Evaluation is usually the top issue. The second issue is the time it takes time to close the deal. Then the due diligence period, that’s usually the third issue. So these deals take some time for proper structure. In my experience, it’s worth it.
Each party should have good counsel to shepherd the deal in the most efficient way possible. There are so many different financing strategies for an acquirer to consider. First of all, do you get bank financing or non-bank financing for the deal? You can go to a traditional bank and try to sign up through an SBA program. Or you can pursue another traditional financing program. Or, you can leverage the deal on your own balance sheet and there are consequences to that as well. Although, self-financed deals, in my experience, are faster. So the big issue is whether you get bank financing or you’re self-financing. There are different terms and conditions for each financing. That’s an important consideration in your evaluation. It affects the expediency in which you want to close the deal.
Due Diligence Matters Most
Due diligence is the most critical aspect of acquiring or selling your business. Each party, the acquirer and the seller, has different perspectives on due diligence. The acquirer generally wants as much time as possible to kick the tires, to check out what they’re buying. The seller wants to get done fast and doesn’t want due diligence to slow the deal. Some of the classic examples that I’ve seen over the years are lack of record keeping by the selling party. There could be a lack of financing lined up by the acquiring party. Those are the two big mistakes that I see.
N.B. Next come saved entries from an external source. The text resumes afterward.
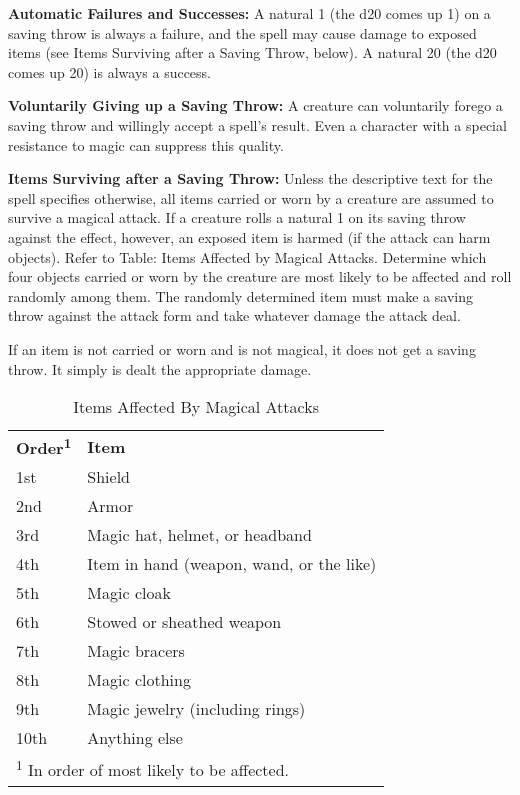 \textbf{Automatic Failures and Successes:} A natural 1 (the d20 comes up 1) on 
a saving throw is always a failure, and the spell may cause damage to exposed items 
(see Items Surviving after a Saving Throw, below). A natural 20 (the d20 comes 
up 20) is always a success.

\textbf{Voluntarily Giving up a Saving Throw:} A creature can voluntarily forego 
a saving throw and willingly accept a spell's result. Even a character with a special 
resistance to magic can suppress this quality.

\textbf{Items Surviving after a Saving Throw:} Unless the descriptive text for 
the spell specifies otherwise, all items carried or worn by a creature are assumed 
to survive a magical attack. If a creature rolls a natural 1 on its saving throw 
against the effect, however, an exposed item is harmed (if the attack can harm 
objects). Refer to Table: Items Affected by Magical Attacks. Determine which four 
objects carried or worn by the creature are most likely to be affected and roll 
randomly among them. The randomly determined item must make a saving throw against 
the attack form and take whatever damage the attack deal.

If an item is not carried or worn and is not magical, it does not get a saving 
throw. It simply is dealt the appropriate damage.

\begin{table}[htb]
\caption{Items Affected By Magical Attacks}
\centering
\begin{tabular}{l l}
\textbf{Order\textsuperscript{1}} & \textbf{Item}\\
1st & Shield\\
2nd & Armor\\
3rd & Magic hat, helmet, or headband\\
4th & Item in hand (weapon, wand, or the like)\\
5th & Magic cloak\\
6th & Stowed or sheathed weapon\\
7th & Magic bracers\\
8th & Magic clothing\\
9th & Magic jewelry (including rings)\\
10th & Anything else\\
\multicolumn{2}{l}{\textsuperscript{1} In order of most likely to be affected.}\\
\end{tabular}
\end{table}

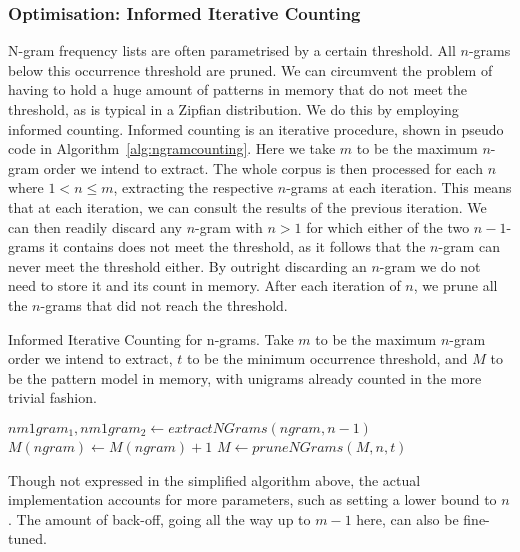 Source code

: \documentclass[a4paper,12pt]{article}
\begin{document}
\subsubsection{Optimisation: Informed Iterative Counting}
\label{sec:iterativecounting}

N-gram frequency lists are often parametrised by a certain threshold. All
$n$-grams below this occurrence threshold are pruned. We can circumvent the
problem of having to hold a huge amount of patterns in memory that do not meet
the threshold, as is typical in a Zipfian distribution. We do this by employing
informed counting. Informed counting is an iterative procedure, shown in pseudo
code in Algorithm~\ref{alg:ngramcounting}. Here we take $m$ to be the maximum
$n$-gram order we intend to extract. The whole corpus is then processed for
each $n$ where $1<n\leq m$, extracting the respective $n$-grams at each
iteration. This means that at each iteration, we can consult the results of the
previous iteration. We can then readily discard any $n$-gram with $n>1$ for
which either of the two $n-1$-grams it contains does not
meet the threshold, as it follows that the $n$-gram can never meet the
threshold either. By outright discarding an $n$-gram we do not need to store it
and its count in memory. After each iteration of $n$, we prune all the
$n$-grams that did not reach the threshold.


\begin{algorithm} \caption{Informed Iterative Counting for n-grams.  Take $m$
to be the maximum $n$-gram order we intend to extract, $t$ to be the minimum occurrence threshold, and $M$ to be the
pattern model in memory, with unigrams already counted in the more trivial fashion.}
\label{alg:ngramcounting}
\begin{algorithmic}
            \State  $nm1gram_1, nm1gram_2 \leftarrow extractNGrams(ngram,n-1)$
                \State $M(ngram) \leftarrow M(ngram) + 1$
            \EndIf
        \EndFor 
    \EndFor
    \State $M \leftarrow pruneNGrams(M,n,t)$
\EndFor \\
\end{algorithmic}
\end{algorithm}

Though not expressed in the simplified algorithm above, the actual
implementation accounts for more parameters, such as setting a lower bound to
$n$. The amount of back-off, going all the way up to $m-1$ here, can also be
fine-tuned.
\end{document}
The record keeping mistake is critical for the seller. This is because it slows down the deal. It shakes the buyer’s confidence about what they’re buying. It may also impact evaluation. Good record keeping is critical. This means any corporate documents and financial records. This is also any proprietary or intellectual property that the selling entity has.
On the purchasing side, it means having your financing lined up. Having documents ready to go that is critical. If you get through the one-yard line and you’re unable to deliver, the whole deal is going to go sideways. So, for example, I’ve seen an acquiring entity fall short. This was in their ability to acquire another company. They had to pay a breakup fee associated with failing to consummate that transaction. And that breakup fee was a significant amount of money. So there are some cardinal sins that you want to avoid in M&A. Those are generally the big ones.